With an investment of more than Rs 800 billion, the Dedicated Freight Corridor (DFC) project is one of the largest ongoing infrastructure projects in the country. Till recently, progress under the project was slow due to issues pertaining to financing, land acquisition, and coordination and monitoring. However, the Indian Railways (IR) has now started making progress on the project. At present, land acquisition is almost complete, except for the Dankuni-Sonenagar section of the Eastern DFC. Besides, IR has also taken a big step forward by carrying out the first trial run of an IR locomotive on the Ateli-Phulera section of the Western DFC.
Scope and progress
Under the project, six high capacity freight corridors are to be developed along the Golden Quadrilateral highway network and its diagonals. As a part of Phase I of the project, work on two corridors – the Eastern and Western DFCs – was initiated in 2008 and are currently at various stages of development. As of January 2018, 98.8 per cent of the land has been acquired for the Western DFC by Dedicated Freight Corridor Corporation of India Limited (DFCCIL), a special purpose vehicle set up under the Ministry of Railways to undertake planning and development, mobilisation of financial resources, and construction, maintenance and operation of the DFCs. As of January 2018, 97.1 per cent of the land has been acquired by DFCCIL for the Eastern corridor excluding the Dankuni-Sonenagar section, for which only 67.8 per cent of the land has been acquired.
About Rs 140 billion worth of contracts were awarded by DFCCIL in 2016-17. Other major civil works contracts, valued at Rs 132 billion, were also awarded in 2017 (until May 2017).
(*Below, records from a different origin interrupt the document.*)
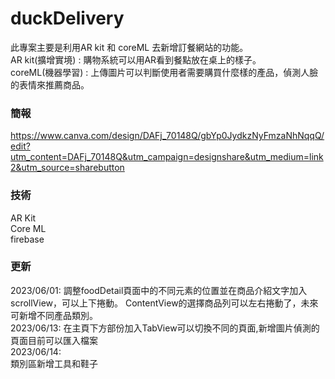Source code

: # duckDelivery

此專案主要是利用AR kit 和 coreML 去新增訂餐網站的功能。  
AR kit(擴增實境) : 購物系統可以用AR看到餐點放在桌上的樣子。  
coreML(機器學習) : 上傳圖片可以判斷使用者需要購買什麼樣的產品，偵測人臉的表情來推薦商品。  

### 簡報
https://www.canva.com/design/DAFj_70148Q/gbYp0JydkzNyFmzaNhNqqQ/edit?utm_content=DAFj_70148Q&utm_campaign=designshare&utm_medium=link2&utm_source=sharebutton


### 技術

AR Kit  
Core ML  
firebase  

### 更新

2023/06/01:
    調整foodDetail頁面中的不同元素的位置並在商品介紹文字加入scrollView，可以上下捲動。
    ContentView的選擇商品列可以左右捲動了，未來可新增不同產品類別。  
2023/06/13:
    在主頁下方部份加入TabView可以切換不同的頁面,新增圖片偵測的頁面目前可以匯入檔案  
2023/06/14:  
    類別區新增工具和鞋子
The highest contract ticket size between May 2016 and May 2017 was a Rs 47.43 billion contract for civil, building and track works in the Iqbalgarh-Vadodara section of the DFC.
For the current fiscal year (2018-19), 2,819 km of the DFC network has been targeted for commissioning. Recently, successful trial runs were conducted on the 190 km Ateli-Phulera section of the Western DFC. Besides, Larsen & Toubro was awarded the engineering, procurement and construction contract for the project to undertake civil, structural and track works on the single-track corridor from Khurja to Pilkhani (Eastern DFC), for which construction work has already started.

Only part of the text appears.